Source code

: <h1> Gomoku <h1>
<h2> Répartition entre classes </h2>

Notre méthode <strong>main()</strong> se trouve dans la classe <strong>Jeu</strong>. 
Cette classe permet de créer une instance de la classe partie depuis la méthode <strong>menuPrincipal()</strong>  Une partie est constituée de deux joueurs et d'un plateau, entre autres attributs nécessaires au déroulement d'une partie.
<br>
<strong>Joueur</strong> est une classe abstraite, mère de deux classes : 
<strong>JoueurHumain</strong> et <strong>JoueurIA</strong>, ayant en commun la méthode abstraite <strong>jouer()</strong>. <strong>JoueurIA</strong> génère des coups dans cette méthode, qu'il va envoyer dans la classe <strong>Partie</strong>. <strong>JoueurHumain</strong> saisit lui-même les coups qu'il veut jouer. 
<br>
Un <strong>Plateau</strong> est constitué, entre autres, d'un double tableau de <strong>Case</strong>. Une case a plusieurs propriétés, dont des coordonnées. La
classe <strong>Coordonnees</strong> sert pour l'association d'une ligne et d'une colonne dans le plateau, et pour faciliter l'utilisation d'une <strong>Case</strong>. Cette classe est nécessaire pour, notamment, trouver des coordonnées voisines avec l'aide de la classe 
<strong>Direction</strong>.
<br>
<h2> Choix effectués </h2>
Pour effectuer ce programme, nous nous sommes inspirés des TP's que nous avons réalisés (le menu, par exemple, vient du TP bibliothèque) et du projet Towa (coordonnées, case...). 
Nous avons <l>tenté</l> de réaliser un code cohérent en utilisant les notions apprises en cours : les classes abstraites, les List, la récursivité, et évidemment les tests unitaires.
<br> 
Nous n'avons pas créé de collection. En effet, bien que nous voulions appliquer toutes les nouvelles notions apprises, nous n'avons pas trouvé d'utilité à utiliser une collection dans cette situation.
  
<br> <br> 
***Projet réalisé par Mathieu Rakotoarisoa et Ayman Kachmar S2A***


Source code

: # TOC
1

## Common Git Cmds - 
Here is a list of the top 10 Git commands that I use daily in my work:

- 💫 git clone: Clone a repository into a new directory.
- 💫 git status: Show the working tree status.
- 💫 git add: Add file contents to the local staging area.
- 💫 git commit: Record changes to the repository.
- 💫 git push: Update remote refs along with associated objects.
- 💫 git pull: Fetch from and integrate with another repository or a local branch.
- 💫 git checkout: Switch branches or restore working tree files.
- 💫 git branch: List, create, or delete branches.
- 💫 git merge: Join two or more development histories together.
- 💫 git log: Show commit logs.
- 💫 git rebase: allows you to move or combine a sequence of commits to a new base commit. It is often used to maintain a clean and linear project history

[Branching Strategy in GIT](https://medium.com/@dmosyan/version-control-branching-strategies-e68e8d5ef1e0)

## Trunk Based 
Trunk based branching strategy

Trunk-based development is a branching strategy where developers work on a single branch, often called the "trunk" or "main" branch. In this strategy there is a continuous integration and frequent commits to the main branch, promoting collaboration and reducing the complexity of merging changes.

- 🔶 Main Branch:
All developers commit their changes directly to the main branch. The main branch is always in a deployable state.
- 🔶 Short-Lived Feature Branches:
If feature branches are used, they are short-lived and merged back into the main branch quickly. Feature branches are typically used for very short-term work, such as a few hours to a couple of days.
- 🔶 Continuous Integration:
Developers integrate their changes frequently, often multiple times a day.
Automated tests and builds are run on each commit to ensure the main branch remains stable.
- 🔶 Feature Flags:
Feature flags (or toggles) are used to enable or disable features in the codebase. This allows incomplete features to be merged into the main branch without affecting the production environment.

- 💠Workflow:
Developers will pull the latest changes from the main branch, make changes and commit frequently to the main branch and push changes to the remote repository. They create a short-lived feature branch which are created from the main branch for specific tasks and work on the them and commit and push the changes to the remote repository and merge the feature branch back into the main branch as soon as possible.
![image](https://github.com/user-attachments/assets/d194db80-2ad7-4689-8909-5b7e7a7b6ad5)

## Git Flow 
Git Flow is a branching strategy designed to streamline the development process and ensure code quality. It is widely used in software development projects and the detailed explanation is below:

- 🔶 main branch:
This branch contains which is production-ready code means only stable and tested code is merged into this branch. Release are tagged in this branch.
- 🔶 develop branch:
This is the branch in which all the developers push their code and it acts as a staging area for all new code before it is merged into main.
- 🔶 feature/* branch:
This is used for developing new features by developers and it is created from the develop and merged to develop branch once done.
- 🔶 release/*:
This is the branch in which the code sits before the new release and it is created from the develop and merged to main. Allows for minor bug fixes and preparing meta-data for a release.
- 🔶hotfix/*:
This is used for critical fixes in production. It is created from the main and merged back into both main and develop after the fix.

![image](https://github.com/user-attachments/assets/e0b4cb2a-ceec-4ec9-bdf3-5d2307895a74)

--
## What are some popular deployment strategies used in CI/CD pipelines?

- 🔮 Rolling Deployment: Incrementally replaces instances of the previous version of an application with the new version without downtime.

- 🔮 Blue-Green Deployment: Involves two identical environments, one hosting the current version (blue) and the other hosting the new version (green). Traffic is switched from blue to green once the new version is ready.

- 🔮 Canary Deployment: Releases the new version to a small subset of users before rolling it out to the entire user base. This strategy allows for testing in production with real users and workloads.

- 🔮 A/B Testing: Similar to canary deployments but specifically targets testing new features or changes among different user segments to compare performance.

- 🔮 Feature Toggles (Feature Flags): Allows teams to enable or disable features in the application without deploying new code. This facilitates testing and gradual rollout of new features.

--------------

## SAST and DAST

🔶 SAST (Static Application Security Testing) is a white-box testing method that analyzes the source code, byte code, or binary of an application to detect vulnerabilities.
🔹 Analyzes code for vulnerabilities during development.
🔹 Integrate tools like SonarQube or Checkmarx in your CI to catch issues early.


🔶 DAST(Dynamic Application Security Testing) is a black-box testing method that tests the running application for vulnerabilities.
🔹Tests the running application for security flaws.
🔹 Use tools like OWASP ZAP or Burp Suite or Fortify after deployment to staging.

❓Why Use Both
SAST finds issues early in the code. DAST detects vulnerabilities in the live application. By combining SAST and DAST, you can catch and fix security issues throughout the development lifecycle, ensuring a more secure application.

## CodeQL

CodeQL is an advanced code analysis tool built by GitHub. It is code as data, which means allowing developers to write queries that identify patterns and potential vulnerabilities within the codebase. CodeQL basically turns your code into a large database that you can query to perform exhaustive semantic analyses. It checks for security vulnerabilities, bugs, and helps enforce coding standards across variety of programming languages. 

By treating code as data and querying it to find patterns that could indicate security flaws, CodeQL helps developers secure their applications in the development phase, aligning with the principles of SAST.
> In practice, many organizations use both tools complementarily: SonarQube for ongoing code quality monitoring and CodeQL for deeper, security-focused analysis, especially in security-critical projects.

### Problem description
Copy out the range of lines above starting at the line with "classe <strong>Coordonnees</strong> sert" and ending at the line with "Pour effectuer ce", exactly and including both.

### Task solution
classe <strong>Coordonnees</strong> sert pour l'association d'une ligne et d'une colonne dans le plateau, et pour faciliter l'utilisation d'une <strong>Case</strong>. Cette classe est nécessaire pour, notamment, trouver des coordonnées voisines avec l'aide de la classe 
<strong>Direction</strong>.
<br>
<h2> Choix effectués </h2>
Pour effectuer ce programme, nous nous sommes inspirés des TP's que nous avons réalisés (le menu, par exemple, vient du TP bibliothèque) et du projet Towa (coordonnées, case...). 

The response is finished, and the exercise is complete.